-- Records to process --
=-=-=
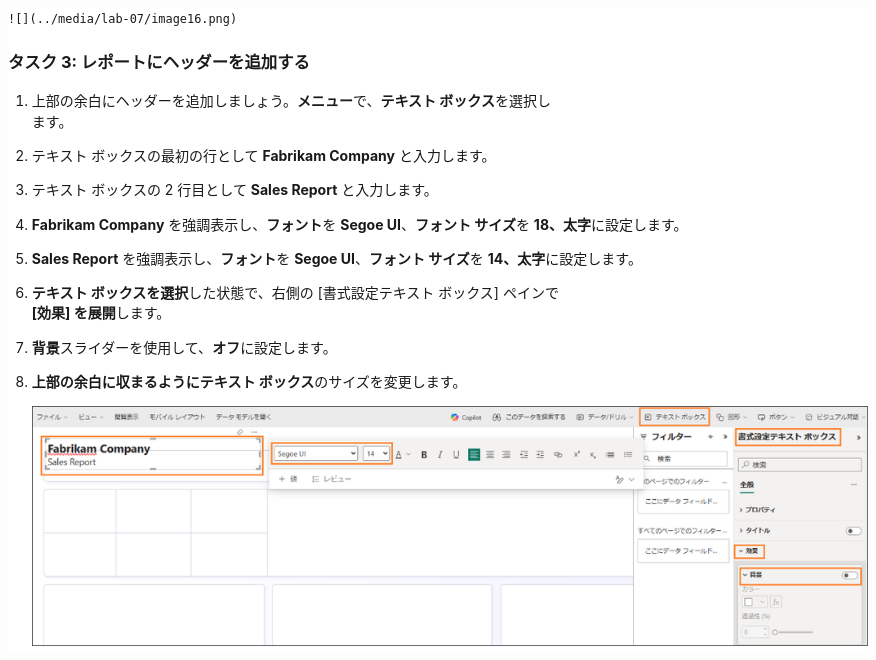     ![](../media/lab-07/image16.png)

### タスク 3: レポートにヘッダーを追加する

1.  上部の余白にヘッダーを追加しましょう。**メニュー**で、**テキスト
    ボックス**を選択し\
    ます。

2.  テキスト ボックスの最初の行として **Fabrikam Company**
    と入力します。

3.  テキスト ボックスの 2 行目として **Sales Report** と入力します。

4.  **Fabrikam Company** を強調表示し、**フォント**を **Segoe
    UI**、**フォント サイズ**を **18、太字**に設定します。

5.  **Sales Report** を強調表示し、**フォント**を **Segoe
    UI**、**フォント サイズ**を **14、太字**に設定します。

6.  **テキスト ボックスを選択**した状態で、右側の \[書式設定テキスト
    ボックス\] ペインで\
    **\[効果\] を展開**します。

7.  **背景**スライダーを使用して、**オフ**に設定します。

8.  **上部の余白に収まるようにテキスト ボックス**のサイズを変更します。

    ![](../media/lab-07/image17.png)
=-=-=
-- Task directions --
Repeat the data exactly, excluding the pictures.

-- Task result --
     ![](../media/lab-07/image16.png)

### タスク 3: レポートにヘッダーを追加する

1.  上部の余白にヘッダーを追加しましょう。**メニュー**で、**テキスト
    ボックス**を選択し\
    ます。

2.  テキスト ボックスの最初の行として **Fabrikam Company**
    と入力します。

3.  テキスト ボックスの 2 行目として **Sales Report** と入力します。

4.  **Fabrikam Company** を強調表示し、**フォント**を **Segoe
    UI**、**フォント サイズ**を **18、太字**に設定します。

5.  **Sales Report** を強調表示し、**フォント**を **Segoe
    UI**、**フォント サイズ**を **14、太字**に設定します。

6.  **テキスト ボックスを選択**した状態で、右側の \[書式設定テキスト
    ボックス\] ペインで\
    **\[効果\] を展開**します。

7.  **背景**スライダーを使用して、**オフ**に設定します。

8.  **上部の余白に収まるようにテキスト ボックス**のサイズを変更します。

    ![](../media/lab-07/image17.png)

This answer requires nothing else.